In Romans 5 , Paul tells us that suffering produces hope in the long run. James 1:4 James sort of explains when he instructs us to “let perseverance finish its work in you”. I am no expert on suffering or any of the character traits Paul lists but I know Who is. When I left teaching I wondered if I were being punished for wrong doing or suffering persecution. I still am not clear on that. What I do know is that for the next few years I felt as if my soul was being steam rolled. By that I mean flattened by a piece of heavy equipment. In the end, I knew it was the work of the enemy because the temptation came to throw away my hope because it was so small. The good Lord pointed out that, even though small, it was still hope and if I had hope it was enough.

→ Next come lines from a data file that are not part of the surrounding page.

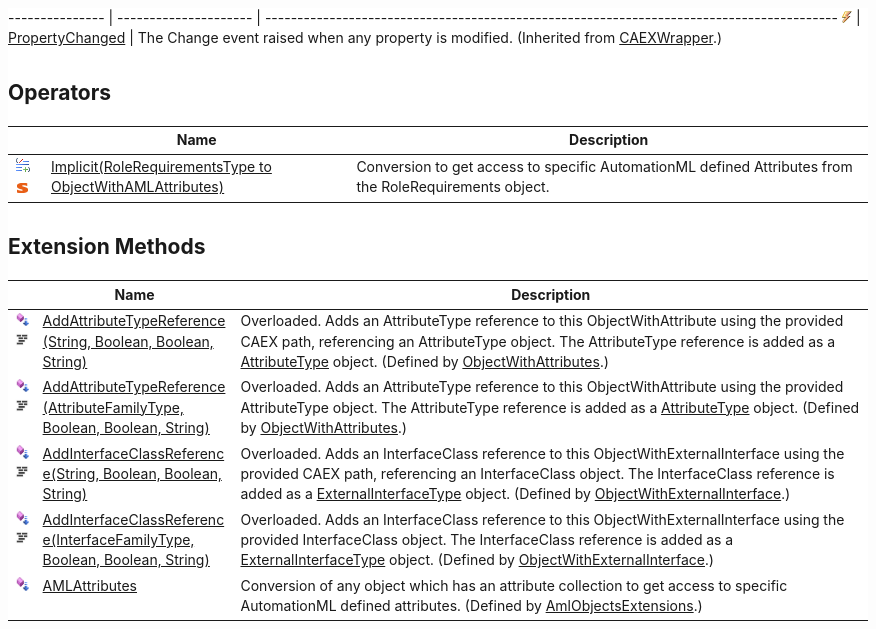 --------------- | --------------------- | ----------------------------------------------------------------------------------------- 
![Public event] | [PropertyChanged][61] | The Change event raised when any property is modified. (Inherited from [CAEXWrapper][2].) 


Operators
---------

                                   | Name                                                            | Description                                                                                            
---------------------------------- | --------------------------------------------------------------- | ------------------------------------------------------------------------------------------------------ 
![Public operator]![Static member] | [Implicit(RoleRequirementsType to ObjectWithAMLAttributes)][62] | Conversion to get access to specific AutomationML defined Attributes from the RoleRequirements object. 


Extension Methods
-----------------

                                          | Name                                                                            | Description                                                                                                                                                                                                                                                                                                                                                                                                                                                                                                                
----------------------------------------- | ------------------------------------------------------------------------------- | -------------------------------------------------------------------------------------------------------------------------------------------------------------------------------------------------------------------------------------------------------------------------------------------------------------------------------------------------------------------------------------------------------------------------------------------------------------------------------------------------------------------------- 
![Public Extension Method]![Code example] | [AddAttributeTypeReference(String, Boolean, Boolean, String)][63]               | Overloaded. Adds an AttributeType reference to this ObjectWithAttribute using the provided CAEX path, referencing an AttributeType object. The AttributeType reference is added as a [AttributeType][64] object. (Defined by [ObjectWithAttributes][65].)                                                                                                                                                                                                                                                                  
![Public Extension Method]![Code example] | [AddAttributeTypeReference(AttributeFamilyType, Boolean, Boolean, String)][66]  | Overloaded. Adds an AttributeType reference to this ObjectWithAttribute using the provided AttributeType object. The AttributeType reference is added as a [AttributeType][64] object. (Defined by [ObjectWithAttributes][65].)                                                                                                                                                                                                                                                                                            
![Public Extension Method]![Code example] | [AddInterfaceClassReference(String, Boolean, Boolean, String)][67]              | Overloaded. Adds an InterfaceClass reference to this ObjectWithExternalInterface using the provided CAEX path, referencing an InterfaceClass object. The InterfaceClass reference is added as a [ExternalInterfaceType][68] object. (Defined by [ObjectWithExternalInterface][69].)                                                                                                                                                                                                                                        
![Public Extension Method]![Code example] | [AddInterfaceClassReference(InterfaceFamilyType, Boolean, Boolean, String)][70] | Overloaded. Adds an InterfaceClass reference to this ObjectWithExternalInterface using the provided InterfaceClass object. The InterfaceClass reference is added as a [ExternalInterfaceType][68] object. (Defined by [ObjectWithExternalInterface][69].)                                                                                                                                                                                                                                                                  
![Public Extension Method]                | [AMLAttributes][71]                                                             | Conversion of any object which has an attribute collection to get access to specific AutomationML defined attributes. (Defined by [AmlObjectsExtensions][72].)                                                                                                                                                                                                                                                                                                                                                             

[1]: https://docs.microsoft.com/dotnet/api/system.object
[2]: ../CAEXWrapper/README.md
[3]: ../CAEXBasicObject/README.md
[4]: ../README.md
[5]: _ctor.md
[6]: ../CAEXBasicObject/AdditionalInformation.md
[7]: Attribute.md
[8]: AttributeAndDescendants.md
[9]: ../CAEXWrapper/CAEXDocument.md
[10]: ../CAEXWrapper/CAEXParent.md
[11]: ../CAEXWrapper/CAEXSequenceOfCAEXObject.md
[12]: ../CAEXBasicObject/ChangeMode.md
[13]: ../CAEXBasicObject/Copyright.md
[14]: ../CAEXBasicObject/CopyrightElement.md
[15]: ../CAEXBasicObject/Description.md
[16]: ../CAEXBasicObject/DescriptionElement.md
[17]: ../CAEXWrapper/Document.md
[18]: ../CAEXWrapper/Exists.md
[19]: ExternalInterface.md
[20]: ExternalInterfaceAndDescendants.md
[21]: MappingObject.md
[22]: ../CAEXWrapper/InsertNew.md
[23]: ../CAEXWrapper/Node.md
[24]: ../CAEXWrapper/Owner.md
[25]: QualifiedAttributes.md
[26]: QualifiedExternalInterfaces.md
[27]: QualifiedRoleClassAttributes.md
[28]: QualifiedRoleClassInterfaces.md
[29]: RefBaseRoleClassPath.md
[30]: RoleReference.md
[31]: RoleClass.md
[32]: ../CAEXBasicObject/Revision.md
[33]: ../CAEXBasicObject/SourceObjectInformation.md
[34]: ../CAEXWrapper/TagName.md
[35]: UnAssignedQualifiedRoleClassAttributesOfMultipleRoles.md
[36]: UnAssignedQualifiedRoleClassInterfacesOfMultipleRoles.md
[37]: ../CAEXBasicObject/Version.md
[38]: ../CAEXBasicObject/VersionElement.md
[39]: AssignQualifiedRoleClassAttribute.md
[40]: AssignQualifiedRoleClassInterface.md
[41]: ../CAEXWrapper/CAEXChild.md
[42]: ../CAEXWrapper/CAEXChildren.md
[43]: CAEXSequence.md
[44]: ../CAEXBasicObject/CAEXSequence.md
[45]: ../CAEXBasicObject/Container__1.md
[46]: ../CAEXWrapper/Copy.md
[47]: ../CAEXWrapper/Equals.md
[48]: ../CAEXWrapper/GetHashCode.md
[49]: ../CAEXWrapper/GetXAttributeValue.md
[50]: HasRoleClassReference.md
[51]: Insert_1.md
[52]: ../CAEXBasicObject/Insert_1.md
[53]: Insert.md
[54]: ../CAEXBasicObject/Insert.md
[55]: IsAssignableRoleClassAttribute.md
[56]: IsAssignableRoleClassInterface.md
[57]: New_MappingObject.md
[58]: ../CAEXBasicObject/New_Revision.md
[59]: ../CAEXWrapper/Remove.md
[60]: ../CAEXWrapper/SetXAttributeValue.md
[61]: ../CAEXWrapper/PropertyChanged.md
[62]: op_Implicit.md
[63]: ../../Aml.Engine.CAEX.Extensions/ObjectWithAttributes/AddAttributeTypeReference_1.md
[64]: ../AttributeType/README.md
[65]: ../../Aml.Engine.CAEX.Extensions/ObjectWithAttributes/README.md
[66]: ../../Aml.Engine.CAEX.Extensions/ObjectWithAttributes/AddAttributeTypeReference.md
[67]: ../../Aml.Engine.CAEX.Extensions/ObjectWithExternalInterface/AddInterfaceClassReference_1.md
[68]: ../ExternalInterfaceType/README.md
[69]: ../../Aml.Engine.CAEX.Extensions/ObjectWithExternalInterface/README.md
[70]: ../../Aml.Engine.CAEX.Extensions/ObjectWithExternalInterface/AddInterfaceClassReference.md
[71]: ../../Aml.Engine.AmlObjects.Extensions/AmlObjectsExtensions/AMLAttributes.md
[72]: ../../Aml.Engine.AmlObjects.Extensions/AmlObjectsExtensions/README.md
[73]: ../../Aml.Engine.CAEX.Extensions/CAEXBasicObjectExtensions/AMLSchemaManager.md
[74]: ../../Aml.Engine.CAEX.Extensions/CAEXBasicObjectExtensions/README.md
[75]: ../../Aml.Engine.CAEX.Extensions/CAEXBasicObjectExtensions/Ancestors__1.md
[76]: ../../Aml.Engine.Adapter/AMLEngineAdapter/Attributes.md
[77]: ../../Aml.Engine.Adapter/AMLEngineAdapter/README.md
[78]: ../../Aml.Engine.CAEX.Extensions/CAEXBasicObjectExtensions/CAEXDocument.md
[79]: ../../Aml.Engine.CAEX.Extensions/CAEXBasicObjectExtensions/CAEXFile.md
[80]: ../../Aml.Engine.CAEX.Extensions/CAEXBasicObjectExtensions/CAEXSchema.md
[81]: ../../Aml.Engine.Adapter/AMLEngineAdapter/clone.md
[82]: ../../Aml.Engine.Adapter/AMLEngineAdapter/CloneNode.md
[83]: ../../Aml.Engine.Adapter/AMLEngineAdapter/ConsistencyCheck_ClassReference.md
[84]: ../../Aml.Engine.CAEX.Extensions/ObjectWithAttributes/CopyAttributesFrom.md
[85]: ../../Aml.Engine.AmlObjects/ListAttribute/CreateListAttribute.md
[86]: ../../Aml.Engine.AmlObjects/ListAttribute/README.md
[87]: ../../Aml.Engine.CAEX.Extensions/CAEXBasicObjectExtensions/Descendants.md
[88]: ../../Aml.Engine.CAEX.Extensions/CAEXBasicObjectExtensions/Descendants__1.md
[89]: ../../Aml.Engine.CAEX.Extensions/CAEXBasicObjectExtensions/Descendants__1_1.md
[90]: ../../Aml.Engine.Adapter/AMLEngineAdapter/ExternalInterfaces.md
[91]: ../InterfaceClassType/README.md
[92]: ../../Aml.Engine.CAEX.Extensions/CAEXBasicObjectExtensions/FindCaexObjectFromId__1.md
[93]: ../../Aml.Engine.Adapter/AMLEngineAdapter/findExternalInterface.md
[94]: ../../Aml.Engine.Adapter/AMLEngineAdapter/findInternalElement.md
[95]: ../../Aml.Engine.CAEX.Extensions/CAEXBasicObjectExtensions/FindReferencedClass__1.md
[96]: ../../Aml.Engine.CAEX.Extensions/CAEXBasicObjectExtensions/FirstAncestor_1.md
[97]: ../../Aml.Engine.CAEX.Extensions/CAEXBasicObjectExtensions/FirstAncestor.md
[98]: ../../Aml.Engine.CAEX.Extensions/CAEXBasicObjectExtensions/FirstAncestor__1.md
[99]: ../../Aml.Engine.AmlObjects.Extensions/AmlObjectsExtensions/FrameAttribute.md
[100]: ../IObjectWithAttributes/Attribute.md
[101]: ../IObjectWithAttributes/README.md
[102]: ../../Aml.Engine.CAEX.Extensions/ObjectWithAttributes/GetAttribute.md
[103]: ../../Aml.Engine.Adapter/AMLEngineAdapter/getAttributeField.md
[104]: ../../Aml.Engine.Adapter/AMLEngineAdapter/GetAttributeValue.md
[105]: ../../Aml.Engine.Adapter/AMLEngineAdapter/GetExternalInterfaces.md
[106]: ../../Aml.Engine.CAEX.Extensions/CAEXBasicObjectExtensions/GetParent__1.md
[107]: ../../Aml.Engine.Adapter/AMLEngineAdapter/getReferencedClass.md
[108]: ../../Aml.Engine.Adapter/AMLEngineAdapter/getReferencedGUID.md
[109]: ../../Aml.Engine.Adapter/AMLEngineAdapter/getReferencedInterfaceClass.md
[110]: ../../Aml.Engine.Adapter/AMLEngineAdapter/getReferencedInterfaceName.md
[111]: ../../Aml.Engine.CAEX.Extensions/ObjectWithExternalInterface/HasInterfaceClassReference_1.md
[112]: ../../Aml.Engine.CAEX.Extensions/ObjectWithExternalInterface/HasInterfaceClassReference.md
[113]: ../../Aml.Engine.CAEX.Extensions/SystemUnitClassTypeExtensions/Insert_Attribute.md
[114]: ../../Aml.Engine.CAEX.Extensions/SystemUnitClassTypeExtensions/README.md
[115]: ../../Aml.Engine.Adapter/AMLEngineAdapter/Insert_Element.md
[116]: ../../Aml.Engine.CAEX.Extensions/SystemUnitClassTypeExtensions/Insert_ExternalInterface.md
[117]: ../../Aml.Engine.Adapter/AMLEngineAdapter/Insert_NewInstance.md
[118]: ../../Aml.Engine.Adapter/AMLEngineAdapter/Insert_TypeBaseElement.md
[119]: ../../Aml.Engine.CAEX.Extensions/ObjectWithExternalInterface/InterfaceClassReferences.md
[120]: ../../Aml.Engine.AmlObjects.Extensions/AmlObjectsExtensions/IsAMLObject.md
[121]: ../../Aml.Engine.AmlObjects/AutomationMLBaseRoleClassLib/IsAutomationMLBaseRole.md
[122]: ../../Aml.Engine.AmlObjects/AutomationMLBaseRoleClassLib/README.md
[123]: ../../Aml.Engine.CAEX.Extensions/InheritanceExtensions/IsDerivedFromRoleClass.md
[124]: ../../Aml.Engine.CAEX.Extensions/InheritanceExtensions/README.md
[125]: ../../Aml.Engine.AmlObjects/AutomationMLBaseRoleClassLib/IsFacet.md
[126]: ../../Aml.Engine.AmlObjects/AutomationMLBaseRoleClassLib/IsFrame.md
[127]: ../../Aml.Engine.AmlObjects/AutomationMLBaseRoleClassLib/IsGroup.md
[128]: ../../Aml.Engine.AmlObjects/AutomationMLBaseRoleClassLib/IsInterlockingSourceGroup.md
[129]: ../../Aml.Engine.AmlObjects/AutomationMLBaseRoleClassLib/IsInterlockingTargetGroup.md
[130]: ../../Aml.Engine.AmlObjects/AutomationMLBaseRoleClassLib/IsLogicObject.md
[131]: ../../Aml.Engine.AmlObjects/AutomationMLBaseRoleClassLib/IsPort.md
[132]: ../../Aml.Engine.AmlObjects/AutomationMLBaseRoleClassLib/IsProcess.md
[133]: ../../Aml.Engine.AmlObjects/AutomationMLBaseRoleClassLib/IsProcessStructure.md
[134]: ../../Aml.Engine.AmlObjects/AutomationMLBaseRoleClassLib/IsProduct.md
[135]: ../../Aml.Engine.AmlObjects/AutomationMLBaseRoleClassLib/IsProductStructure.md
[136]: ../../Aml.Engine.AmlObjects/AutomationMLBaseRoleClassLib/IsPropertySet.md
[137]: ../../Aml.Engine.AmlObjects/AutomationMLBaseRoleClassLib/IsResource.md
[138]: ../../Aml.Engine.AmlObjects/AutomationMLBaseRoleClassLib/IsResourceStructure.md
[139]: ../../Aml.Engine.AmlObjects/AutomationMLBaseRoleClassLib/IsStructure.md
[140]: ../../Aml.Engine.CAEX.Extensions/CAEXBasicObjectExtensions/Library.md
[141]: ../../Aml.Engine.AmlObjects/AutomationMLBaseRoleClassLib/MakeAutomationMLBaseRole.md
[142]: ../../Aml.Engine.AmlObjects/AutomationMLBaseRoleClassLib/MakeFacet.md
[143]: ../../Aml.Engine.AmlObjects/AutomationMLBaseRoleClassLib/MakeGroup.md
[144]: ../../Aml.Engine.AmlObjects/AutomationMLBaseRoleClassLib/MakePort.md
[145]: ../../Aml.Engine.AmlObjects/AutomationMLBaseRoleClassLib/MakeProcess.md
[146]: ../../Aml.Engine.AmlObjects/AutomationMLBaseRoleClassLib/MakeProcessStructure.md
[147]: ../../Aml.Engine.AmlObjects/AutomationMLBaseRoleClassLib/MakeProduct.md
[148]: ../../Aml.Engine.AmlObjects/AutomationMLBaseRoleClassLib/MakeProductStructure.md
[149]: ../../Aml.Engine.AmlObjects/AutomationMLBaseRoleClassLib/MakePropertySet.md
[150]: ../../Aml.Engine.AmlObjects/AutomationMLBaseRoleClassLib/MakeResource.md
[151]: ../../Aml.Engine.AmlObjects/AutomationMLBaseRoleClassLib/MakeResourceStructure.md
[152]: ../../Aml.Engine.AmlObjects/AutomationMLBaseRoleClassLib/MakeStructure.md
[153]: ../../Aml.Engine.Adapter/AMLEngineAdapter/Name.md
[154]: ../../Aml.Engine.CAEX.Extensions/CAEXBasicObjectExtensions/Name.md
[155]: ../CAEXObject/README.md
[156]: ../../Aml.Engine.CAEX.Extensions/ObjectWithAttributes/New_Attribute.md
[157]: ../../Aml.Engine.CAEX.Extensions/CAEXBasicObjectExtensions/New_Description.md
[158]: ../../Aml.Engine.CAEX.Extensions/SystemUnitClassTypeExtensions/New_ExternalInterface.md
[159]: ../../Aml.Engine.CAEX.Extensions/SystemUnitClassTypeExtensions/New_ExternalInterface_1.md
[160]: ../../Aml.Engine.AmlObjects.Extensions/AmlObjectsExtensions/New_FrameAttribute.md
[161]: ../../Aml.Engine.CAEX.Extensions/ExternalInterfaceTypeExtensions/OfInterfaceClass.md
[162]: ../../Aml.Engine.CAEX.Extensions/ExternalInterfaceTypeExtensions/README.md
[163]: ../../Aml.Engine.AmlObjects.Extensions/AmlObjectsExtensions/RefTypeAttribute.md
[164]: ../../Aml.Engine.AmlObjects.Extensions/AmlObjectsExtensions/RefURIAttribute.md
[165]: ../../Aml.Engine.CAEX.Extensions/ObjectWithAttributes/SetAttributeValue_2.md
[166]: ../../Aml.Engine.CAEX.Extensions/ObjectWithAttributes/SetAttributeValue.md
[167]: ../../Aml.Engine.CAEX.Extensions/ObjectWithAttributes/SetAttributeValue_3.md
[168]: ../../Aml.Engine.CAEX.Extensions/ObjectWithAttributes/SetAttributeValue_1.md
[169]: ../../Aml.Engine.CAEX.Extensions/ObjectWithAttributes/SetAttributeValue_4.md
[170]: ../IObjectWithExternalInterface/README.md
[171]: ../IObjectWithRoleReference/README.md
[172]: https://www.automationml.org
[173]: ../../icons/logoShade.png
[Public method]: ../../icons/pubmethod.gif "Public method"
[Public property]: ../../icons/pubproperty.gif "Public property"
[Public event]: ../../icons/pubevent.gif "Public event"
[Public operator]: ../../icons/puboperator.gif "Public operator"
[Static member]: ../../icons/static.gif "Static member"
[Public Extension Method]: ../../icons/pubextension.gif "Public Extension Method"
[Code example]: ../../icons/CodeExample.png "Code example"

The steam rolling was not over but at least I knew my soul would be with the Lord.
Toward the end of that time – two years before the end, I saw myself curled on the floor in a fetal position. I dreamed the Lord Jesus came and picked me up off of the floor, but I was angry with Him and shoved Him away. Thankfully, He persisted and I let Him take me into His arms. Then He breathed on me. Later I ran across the verse that says Jesus breathed on his disciples in John 20:22. Please forgive me for mistaking that this vision/dream was only for me and my encouragement. Wrong.
Yesterday I realized this is for the church. Again, let me distinguish between the bride of Christ and the organization calling itself the church. The only thing that will remain after all things have been shaken will be souls not buildings or programs. The point is, the Lord has and will again come for her [think Daniel Day Lewis’ character to in Last of the Mohicans via John Eldredge] and she will be His.
If you are reading this, this is for you. Paul tells us to go about our work quietly. So I will. But, someday you will need this and here it is. Take courage. Its over when He says its over and you still have hope.